AWS VPC (Virtual Private Cloud) exists because the alternative — putting all your EC2 instances on a flat, shared network with every other AWS customer — is obviously untenable. VPC gives you a logically isolated section of the AWS cloud where you control IP addresses, subnets, routing, and access control completely. It's not just a network; it's the security and topology foundation everything else sits on. Get it right and your architecture is clean, scalable, and defensible. Get it wrong and you're debugging mysterious connection timeouts in production while your users are screaming.
By the end of this article you'll understand how VPC traffic actually flows end-to-end — from an internet request hitting your load balancer all the way to a database query and back — including exactly what each component does, why it exists, how the pieces interact at the packet level, and the specific production decisions that separate well-architected systems from ones that quietly accumulate technical debt and security risk.

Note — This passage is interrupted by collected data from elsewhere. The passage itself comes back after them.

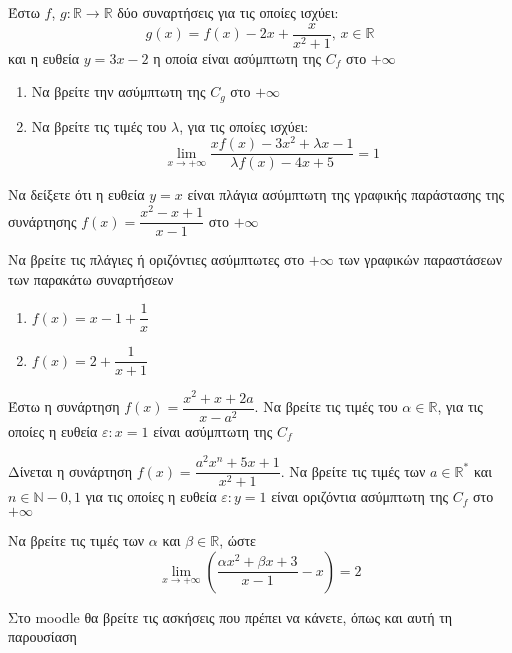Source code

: \documentclass{presentation}
\begin{document}
\begin{askisi}
    Έστω $f$, $g:\mathbb{R}\to\mathbb{R}$ δύο συναρτήσεις για τις οποίες ισχύει:
    $$g(x)=f(x)-2x+\dfrac{x}{x^2+1} \text{, } x\in\mathbb{R}$$
    και η ευθεία $y=3x-2$ η οποία είναι ασύμπτωτη της $C_f$ στο $+\infty$
    \begin{enumerate}
        \item<1-> Να βρείτε την ασύμπτωτη της $C_g$ στο $+\infty$
        \item<2-> Να βρείτε τις τιμές του $λ$, για τις οποίες ισχύει:
            $$\lim\limits_{x \to +\infty}{ \dfrac{xf(x)-3x^2+λx-1}{λf(x)-4x+5} }=1$$
    \end{enumerate}

\end{askisi}

\begin{askisi}
    Να δείξετε ότι η ευθεία $y=x$ είναι πλάγια ασύμπτωτη της γραφικής παράστασης της συνάρτησης $f(x)=\dfrac{x^2-x+1}{x-1}$ στο $+\infty$

\end{askisi}

\begin{askisi}
    Να βρείτε τις πλάγιες ή οριζόντιες ασύμπτωτες στο $+\infty$ των γραφικών παραστάσεων των παρακάτω συναρτήσεων
    \begin{enumerate}
        \item<1-> $f(x)=x-1+\dfrac{1}{x}$
        \item<2-> $f(x)=2+\dfrac{1}{x+1}$
    \end{enumerate}

\end{askisi}

\begin{askisi}
    Έστω η συνάρτηση $f(x)=\dfrac{x^2+x+2a}{x-a^2}$. Να βρείτε τις τιμές του $α\in\mathbb{R}$, για τις οποίες η ευθεία $ε:x=1$ είναι ασύμπτωτη της $C_f$

\end{askisi}

\begin{askisi}
    Δίνεται η συνάρτηση $f(x)=\dfrac{a^2x^n+5x+1}{x^2+1}$. Να βρείτε τις τιμές των $a\in\mathbb{R}^*$ και $n\in\mathbb{N}-{0,1}$ για τις οποίες η ευθεία $ε:y=1$ είναι οριζόντια ασύμπτωτη της $C_f$ στο $+\infty$

\end{askisi}

\begin{askisi}
    Να βρείτε τις τιμές των $α$ και $β\in\mathbb{R}$, ώστε
    $$\lim\limits_{x \to +\infty}{ \left(   \dfrac{αx^2+βx+3}{x-1}-x \right)}=2$$

\end{askisi}

\begin{frame}
    Στο moodle θα βρείτε τις ασκήσεις που πρέπει να κάνετε, όπως και αυτή τη παρουσίαση
\end{frame}
\end{document}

VPC Fundamentals and CIDR Design
A VPC is a virtual network dedicated to your AWS account. It's logically isolated from other VPCs in the same region. When you create a VPC, you specify an IPv4 CIDR block — a private IP range (RFC 1918) like 10.0.0.0/16. That address space is yours. Every resource inside gets an IP from this range.

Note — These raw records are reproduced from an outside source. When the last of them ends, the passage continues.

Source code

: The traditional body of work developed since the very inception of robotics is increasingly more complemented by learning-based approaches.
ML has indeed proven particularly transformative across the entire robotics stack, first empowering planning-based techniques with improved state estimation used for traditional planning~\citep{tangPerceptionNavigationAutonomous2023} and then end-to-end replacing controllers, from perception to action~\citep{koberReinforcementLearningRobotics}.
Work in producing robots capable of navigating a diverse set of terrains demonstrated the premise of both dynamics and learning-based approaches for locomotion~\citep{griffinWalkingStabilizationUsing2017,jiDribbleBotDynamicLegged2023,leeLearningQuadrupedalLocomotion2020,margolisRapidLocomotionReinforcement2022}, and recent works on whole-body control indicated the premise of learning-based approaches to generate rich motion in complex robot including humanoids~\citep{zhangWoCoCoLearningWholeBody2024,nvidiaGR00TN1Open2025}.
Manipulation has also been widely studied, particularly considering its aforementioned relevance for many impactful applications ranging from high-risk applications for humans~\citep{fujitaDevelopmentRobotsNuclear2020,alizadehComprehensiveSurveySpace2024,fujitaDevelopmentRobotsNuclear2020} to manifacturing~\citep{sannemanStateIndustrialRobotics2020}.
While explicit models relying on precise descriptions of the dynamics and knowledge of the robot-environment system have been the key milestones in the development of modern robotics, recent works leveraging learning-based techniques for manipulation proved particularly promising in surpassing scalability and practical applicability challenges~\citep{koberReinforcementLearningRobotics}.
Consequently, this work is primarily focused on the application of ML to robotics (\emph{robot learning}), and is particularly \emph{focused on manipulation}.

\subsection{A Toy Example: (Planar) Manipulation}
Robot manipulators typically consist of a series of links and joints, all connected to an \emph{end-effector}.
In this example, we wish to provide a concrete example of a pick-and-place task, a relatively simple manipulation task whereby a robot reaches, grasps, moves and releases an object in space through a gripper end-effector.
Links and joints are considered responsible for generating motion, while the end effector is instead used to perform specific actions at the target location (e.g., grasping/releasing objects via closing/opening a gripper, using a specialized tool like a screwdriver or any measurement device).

Choose your CIDR block carefully. It must not overlap with any other network you'll connect (on-premises, other VPCs). A /16 gives 65,536 IPs — enough for most use cases. But AWS reserves 5 IPs per subnet (first 4 and last 1), so plan for that loss. Never use a /28 unless you're sure you need only 11 usable IPs. The most common mistake is picking a CIDR that's too large or overlapping with an existing on-premises range. You cannot change the VPC CIDR after creation — you must rebuild.
DNS settings inside VPC are controlled by the VPC's DNS configuration. Enable 'DNS hostnames' and 'DNS resolution' for production VPCs. This lets you use private DNS names for EC2 instances, which makes internal service discovery clean.
#!/bin/bash # Create VPC with CIDR 10.0.0.0/16 VPC_ID=$(aws ec2 create-vpc \ --cidr-block 10.0.0.0/16 \ --amazon-provided-ipv6-cidr-block \ --query 'Vpc.VpcId' --output text) # Enable DNS hostnames aws ec2 modify-vpc-attribute \ --vpc-id $VPC_ID \ --enable-dns-hostnames "{\"Value\": true}" # Enable DNS resolution aws ec2 modify-vpc-attribute \ --vpc-id $VPC_ID \ --enable-dns-support "{\"Value\": true}" echo "VPC created: $VPC_ID"
- Choose a /16 or /20 for production — leaves room for growth without waste.
- Avoid overlapping with on-premises IP ranges if you'll ever use VPN or Direct Connect.
- AWS reserves 5 IPs per subnet — plan for that in capacity estimates.
- You can add secondary CIDRs after creation, but the primary CIDR is forever.
- Use predictable CIDRs per environment: 10.0.0.0/16 for dev, 10.1.0.0/16 for staging, 10.2.0.0/16 for prod.
Subnets and Route Tables in Production
Subnets divide your VPC IP range into smaller segments, each anchored to a single Availability Zone. This is how you achieve multi-AZ redundancy — deploy resources across subnets in different AZs. Subnets can be public (with a route to an Internet Gateway) or private (no direct internet access). The subnet's route table determines traffic flow. Every subnet must be associated with exactly one route table.
Route tables contain entries (routes) that specify where to send traffic based on destination. The most important route is the local route — automatically added for the VPC CIDR. For internet access, add 0.0.0.0/0 -> Internet Gateway (public subnet) or 0.0.0.0/0 -> NAT Gateway (private subnet). Misconfigured route tables are the number one cause of network outages in VPCs. A missing route silently drops traffic.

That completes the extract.